Predicting Small Molecule Transfer Free Energies by Combining Molecular Dynamics Simulations and Deep Learning

Accurately predicting small molecule partitioning and hydrophobicity is critical in the drug discovery process. There are many heterogeneous chemical environments within a cell and entire human body. For example, drugs must be able to cross the hydrophobic cellular membrane to reach their intracellular targets and hydrophobicity is an important driving force for drug-protein binding. Atomistic molecular dynamics (MD) simulations are routinely used to calculate free energies of small molecules binding to proteins, crossing lipid membranes, and solvation but are computationally expensive.

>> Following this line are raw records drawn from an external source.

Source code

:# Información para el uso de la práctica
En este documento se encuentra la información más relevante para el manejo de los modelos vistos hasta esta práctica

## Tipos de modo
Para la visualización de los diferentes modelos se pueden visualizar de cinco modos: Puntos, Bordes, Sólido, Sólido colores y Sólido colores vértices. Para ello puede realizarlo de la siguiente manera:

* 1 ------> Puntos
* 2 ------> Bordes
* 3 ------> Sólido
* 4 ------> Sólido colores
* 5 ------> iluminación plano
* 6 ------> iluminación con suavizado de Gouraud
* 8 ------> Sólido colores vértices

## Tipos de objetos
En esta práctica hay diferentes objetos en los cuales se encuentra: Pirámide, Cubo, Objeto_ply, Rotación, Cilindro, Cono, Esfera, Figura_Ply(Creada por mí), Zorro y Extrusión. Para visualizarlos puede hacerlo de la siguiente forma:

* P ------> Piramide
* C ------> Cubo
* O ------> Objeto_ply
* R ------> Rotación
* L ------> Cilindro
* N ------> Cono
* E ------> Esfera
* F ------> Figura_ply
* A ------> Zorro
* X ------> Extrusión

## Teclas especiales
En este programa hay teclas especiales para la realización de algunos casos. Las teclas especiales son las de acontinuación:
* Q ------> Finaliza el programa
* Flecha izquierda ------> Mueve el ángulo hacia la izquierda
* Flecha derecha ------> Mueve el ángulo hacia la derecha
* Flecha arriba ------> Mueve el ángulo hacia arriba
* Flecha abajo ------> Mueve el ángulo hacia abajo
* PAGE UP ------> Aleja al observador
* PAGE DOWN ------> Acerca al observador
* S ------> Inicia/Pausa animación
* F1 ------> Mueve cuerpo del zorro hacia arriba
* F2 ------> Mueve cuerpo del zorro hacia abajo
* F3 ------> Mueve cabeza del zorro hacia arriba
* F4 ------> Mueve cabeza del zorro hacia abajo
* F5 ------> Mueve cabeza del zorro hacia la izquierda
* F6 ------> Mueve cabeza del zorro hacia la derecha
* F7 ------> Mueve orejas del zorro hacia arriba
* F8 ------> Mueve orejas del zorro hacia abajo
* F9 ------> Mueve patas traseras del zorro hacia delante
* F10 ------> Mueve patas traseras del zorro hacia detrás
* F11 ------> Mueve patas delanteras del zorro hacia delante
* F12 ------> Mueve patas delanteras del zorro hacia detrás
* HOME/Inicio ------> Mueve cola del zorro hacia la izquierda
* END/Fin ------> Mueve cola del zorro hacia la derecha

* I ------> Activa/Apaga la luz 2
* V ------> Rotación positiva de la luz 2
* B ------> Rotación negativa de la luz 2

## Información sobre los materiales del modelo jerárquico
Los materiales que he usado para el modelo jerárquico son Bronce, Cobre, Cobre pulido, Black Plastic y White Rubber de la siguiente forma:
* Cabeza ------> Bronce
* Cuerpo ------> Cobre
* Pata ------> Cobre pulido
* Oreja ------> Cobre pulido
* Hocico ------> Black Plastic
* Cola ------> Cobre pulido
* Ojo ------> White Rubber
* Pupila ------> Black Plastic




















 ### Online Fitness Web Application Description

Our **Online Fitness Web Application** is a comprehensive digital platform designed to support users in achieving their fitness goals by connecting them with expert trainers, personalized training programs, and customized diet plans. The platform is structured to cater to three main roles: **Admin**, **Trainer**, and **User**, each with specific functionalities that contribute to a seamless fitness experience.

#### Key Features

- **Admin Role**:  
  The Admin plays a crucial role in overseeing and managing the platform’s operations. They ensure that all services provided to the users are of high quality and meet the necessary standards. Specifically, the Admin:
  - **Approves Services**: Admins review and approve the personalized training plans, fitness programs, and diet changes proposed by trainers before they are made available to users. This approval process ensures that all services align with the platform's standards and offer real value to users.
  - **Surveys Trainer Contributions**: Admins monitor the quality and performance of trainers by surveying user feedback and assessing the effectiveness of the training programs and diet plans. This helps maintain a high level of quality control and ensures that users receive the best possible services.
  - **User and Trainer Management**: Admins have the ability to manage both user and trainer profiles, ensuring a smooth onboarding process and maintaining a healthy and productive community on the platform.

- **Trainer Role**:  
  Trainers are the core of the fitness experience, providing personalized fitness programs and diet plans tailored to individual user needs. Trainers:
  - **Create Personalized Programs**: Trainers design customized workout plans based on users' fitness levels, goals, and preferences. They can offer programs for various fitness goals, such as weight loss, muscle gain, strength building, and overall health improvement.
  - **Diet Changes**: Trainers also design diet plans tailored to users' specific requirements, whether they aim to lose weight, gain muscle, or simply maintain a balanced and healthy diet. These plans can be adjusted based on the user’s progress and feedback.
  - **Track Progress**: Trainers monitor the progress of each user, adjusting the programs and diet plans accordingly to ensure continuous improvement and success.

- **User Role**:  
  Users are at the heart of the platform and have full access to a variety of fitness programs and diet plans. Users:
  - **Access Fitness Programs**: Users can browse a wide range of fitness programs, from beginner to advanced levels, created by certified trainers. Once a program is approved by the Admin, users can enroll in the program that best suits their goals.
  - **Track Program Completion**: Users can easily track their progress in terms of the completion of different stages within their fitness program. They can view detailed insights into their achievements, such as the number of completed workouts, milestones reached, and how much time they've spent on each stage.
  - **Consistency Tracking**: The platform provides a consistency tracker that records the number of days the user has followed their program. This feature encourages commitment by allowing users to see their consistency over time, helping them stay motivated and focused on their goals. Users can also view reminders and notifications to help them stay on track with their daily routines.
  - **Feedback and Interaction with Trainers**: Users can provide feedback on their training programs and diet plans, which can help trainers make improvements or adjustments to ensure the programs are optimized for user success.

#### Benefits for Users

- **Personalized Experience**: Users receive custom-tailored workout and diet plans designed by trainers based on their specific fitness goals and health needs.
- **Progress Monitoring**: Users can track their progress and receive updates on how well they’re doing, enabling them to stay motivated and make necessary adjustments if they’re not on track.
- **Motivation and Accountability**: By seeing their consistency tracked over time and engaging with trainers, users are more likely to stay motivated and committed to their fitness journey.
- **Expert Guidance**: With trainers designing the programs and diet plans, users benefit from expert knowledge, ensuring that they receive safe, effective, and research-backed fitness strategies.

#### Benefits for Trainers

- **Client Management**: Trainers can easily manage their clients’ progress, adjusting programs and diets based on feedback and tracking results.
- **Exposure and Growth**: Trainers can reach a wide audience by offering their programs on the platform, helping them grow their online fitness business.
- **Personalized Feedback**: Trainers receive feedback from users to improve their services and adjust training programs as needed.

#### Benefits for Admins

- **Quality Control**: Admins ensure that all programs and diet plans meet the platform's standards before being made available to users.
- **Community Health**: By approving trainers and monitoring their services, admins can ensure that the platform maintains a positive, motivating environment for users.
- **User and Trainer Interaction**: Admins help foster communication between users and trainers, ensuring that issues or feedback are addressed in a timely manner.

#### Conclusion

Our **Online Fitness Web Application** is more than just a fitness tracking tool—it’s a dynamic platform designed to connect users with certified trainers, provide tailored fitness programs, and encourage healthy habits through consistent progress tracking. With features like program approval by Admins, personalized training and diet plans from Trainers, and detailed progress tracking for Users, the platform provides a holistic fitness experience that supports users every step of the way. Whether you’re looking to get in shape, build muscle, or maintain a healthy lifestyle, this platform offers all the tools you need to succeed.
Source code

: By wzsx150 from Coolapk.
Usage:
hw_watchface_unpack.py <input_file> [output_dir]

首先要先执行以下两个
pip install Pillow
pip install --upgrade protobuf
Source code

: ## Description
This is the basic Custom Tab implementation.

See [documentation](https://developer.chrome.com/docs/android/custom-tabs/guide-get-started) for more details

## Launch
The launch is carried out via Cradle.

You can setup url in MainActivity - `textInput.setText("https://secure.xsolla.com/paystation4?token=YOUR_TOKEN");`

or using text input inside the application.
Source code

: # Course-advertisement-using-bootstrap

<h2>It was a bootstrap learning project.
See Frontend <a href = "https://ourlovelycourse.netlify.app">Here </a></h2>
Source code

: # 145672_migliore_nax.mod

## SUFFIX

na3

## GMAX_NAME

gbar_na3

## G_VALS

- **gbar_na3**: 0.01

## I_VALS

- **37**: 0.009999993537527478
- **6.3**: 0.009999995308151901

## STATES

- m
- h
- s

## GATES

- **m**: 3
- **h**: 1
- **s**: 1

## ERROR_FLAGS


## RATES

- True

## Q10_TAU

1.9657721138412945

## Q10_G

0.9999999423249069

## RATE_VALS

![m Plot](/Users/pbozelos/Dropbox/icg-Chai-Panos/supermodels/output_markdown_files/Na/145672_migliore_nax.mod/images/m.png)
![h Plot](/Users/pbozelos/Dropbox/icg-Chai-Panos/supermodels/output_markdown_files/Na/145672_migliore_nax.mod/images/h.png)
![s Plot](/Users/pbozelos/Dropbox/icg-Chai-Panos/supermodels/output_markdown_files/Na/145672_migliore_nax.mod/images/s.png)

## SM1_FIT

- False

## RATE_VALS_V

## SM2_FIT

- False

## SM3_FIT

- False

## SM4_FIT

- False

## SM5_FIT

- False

Machine learning (ML) and empirical methods are also used throughout drug discovery, but rely on experimental data, limiting the domain of applicability. Here, we run extensive atomistic MD simulations to calculate 15,000 small molecule free energies of transfer, to train multiple ML models that predict the free energy. Simulations are used to determine the relative free energy for the small molecules in water, at an interface, and in bulk hydrocarbon. ML models were then trained and tested on our MD free energies. We show that a spatial graph neural network model achieves the highest accuracy, followed closely by a 3D-convolutional neural network and shallow learning based on the chemical fingerprint is significantly less accurate. A mean absolute error of ~4 kJ/mol compared to the MD calculations was achieved for our best ML model. We also show that including data from the MD simulation improves the predictions, test the transferability of each model to a diverse set of molecules, and show multi-task learning improves the predictions. This work provides insight into the hydrophobicity of small molecules and ML cheminformatics modelling, and our dataset will be useful for designing and testing future ML cheminformatics methods.